*Your task*:
In the data that follows, count the lines where "much" appears, and write only the number.

[Stored data]
====

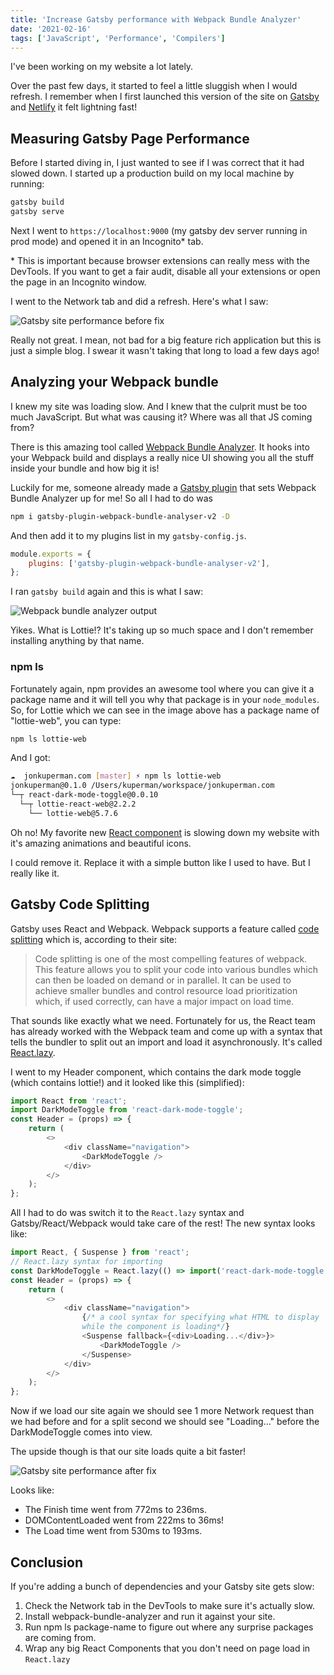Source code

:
 ```yaml
---
title: 'Increase Gatsby performance with Webpack Bundle Analyzer'
date: '2021-02-16'
tags: ['JavaScript', 'Performance', 'Compilers']
---
```


I've been working on my website a lot lately.

Over the past few days, it started to feel a little sluggish when I would refresh. I remember when I first launched this version of the site on [Gatsby](https://www.gatsbyjs.com/) and [Netlify](https://www.netlify.com/) it felt lightning fast!

## Measuring Gatsby Page Performance

Before I started diving in, I just wanted to see if I was correct that it had slowed down. I started up a production build on my local machine by running:

```sh
gatsby build
gatsby serve
```

Next I went to `https://localhost:9000` (my gatsby dev server running in prod mode) and opened it in an Incognito\* tab.

\* This is important because browser extensions can really mess with the DevTools. If you want to get a fair audit, disable all your extensions or open the page in an Incognito window.

I went to the Network tab and did a refresh. Here's what I saw:

![Gatsby site performance before fix](/gatsby-performance-before.png)

Really not great. I mean, not bad for a big feature rich application but this is just a simple blog. I swear it wasn't taking that long to load a few days ago!

## Analyzing your Webpack bundle

I knew my site was loading slow. And I knew that the culprit must be too much JavaScript. But what was causing it? Where was all that JS coming from?

There is this amazing tool called [Webpack Bundle Analyzer](https://www.npmjs.com/package/webpack-bundle-analyzer). It hooks into your Webpack build and displays a really nice UI showing you all the stuff inside your bundle and how big it is!

Luckily for me, someone already made a [Gatsby plugin](https://www.gatsbyjs.com/plugins/gatsby-plugin-webpack-bundle-analyser-v2/) that sets Webpack Bundle Analyzer up for me! So all I had to do was

```sh
npm i gatsby-plugin-webpack-bundle-analyser-v2 -D
```

And then add it to my plugins list in my `gatsby-config.js`.

```javascript
module.exports = {
    plugins: ['gatsby-plugin-webpack-bundle-analyser-v2'],
};
```

I ran `gatsby build` again and this is what I saw:

![Webpack bundle analyzer output](/webpack-bundle-analyzer.png)

Yikes. What is Lottie!? It's taking up so much space and I don't remember installing anything by that name.

### npm ls

Fortunately again, npm provides an awesome tool where you can give it a package name and it will tell you why that package is in your `node_modules`. So, for Lottie which we can see in the image above has a package name of "lottie-web", you can type:

```sh
npm ls lottie-web
```

And I got:

```sh
☁  jonkuperman.com [master] ⚡ npm ls lottie-web
jonkuperman@0.1.0 /Users/kuperman/workspace/jonkuperman.com
└─┬ react-dark-mode-toggle@0.0.10
  └─┬ lottie-react-web@2.2.2
    └── lottie-web@5.7.6
```

Oh no! My favorite new [React component](https://www.npmjs.com/package/react-dark-mode-toggle) is slowing down my website with it's amazing animations and beautiful icons.

I could remove it. Replace it with a simple button like I used to have. But I really like it.

## Gatsby Code Splitting

Gatsby uses React and Webpack. Webpack supports a feature called [code splitting](https://webpack.js.org/guides/code-splitting/) which is, according to their site:

> Code splitting is one of the most compelling features of webpack. This feature allows you to split your code into various bundles which can then be loaded on demand or in parallel. It can be used to achieve smaller bundles and control resource load prioritization which, if used correctly, can have a major impact on load time.

That sounds like exactly what we need. Fortunately for us, the React team has already worked with the Webpack team and come up with a syntax that tells the bundler to split out an import and load it asynchronously. It's called [React.lazy](https://reactjs.org/docs/code-splitting.html).

I went to my Header component, which contains the dark mode toggle (which contains lottie!) and it looked like this (simplified):

```javascript
import React from 'react';
import DarkModeToggle from 'react-dark-mode-toggle';
const Header = (props) => {
    return (
        <>
            <div className="navigation">
                <DarkModeToggle />
            </div>
        </>
    );
};
```

All I had to do was switch it to the `React.lazy` syntax and Gatsby/React/Webpack would take care of the rest! The new syntax looks like:

```javascript
import React, { Suspense } from 'react';
// React.lazy syntax for importing
const DarkModeToggle = React.lazy(() => import('react-dark-mode-toggle'));
const Header = (props) => {
    return (
        <>
            <div className="navigation">
                {/* a cool syntax for specifying what HTML to display
                while the component is loading*/}
                <Suspense fallback={<div>Loading...</div>}>
                    <DarkModeToggle />
                </Suspense>
            </div>
        </>
    );
};
```

Now if we load our site again we should see 1 more Network request than we had before and for a split second we should see "Loading..." before the DarkModeToggle comes into view.

The upside though is that our site loads quite a bit faster!

![Gatsby site performance after fix](/gatsby-performance-after.png)

Looks like:

-   The Finish time went from 772ms to 236ms.
-   DOMContentLoaded went from 222ms to 36ms!
-   The Load time went from 530ms to 193ms.

## Conclusion

If you're adding a bunch of dependencies and your Gatsby site gets slow:

1. Check the Network tab in the DevTools to make sure it's actually slow.
1. Install webpack-bundle-analyzer and run it against your site.
1. Run npm ls package-name to figure out where any surprise packages are coming from.
1. Wrap any big React Components that you don't need on page load in `React.lazy`
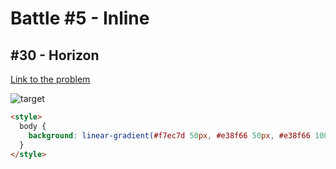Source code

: # Battle #5 - Inline

## #30 - Horizon

[Link to the problem](https://cssbattle.dev/play/30)

![target](https://cssbattle.dev/targets/30.png)

```html
<style>
  body {
    background: linear-gradient(#f7ec7d 50px, #e38f66 50px, #e38f66 100px, #aa445f 100px, #aa445f 200px, #62306d 200px);
  }
</style>
```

====

*Result for this exercise*:
2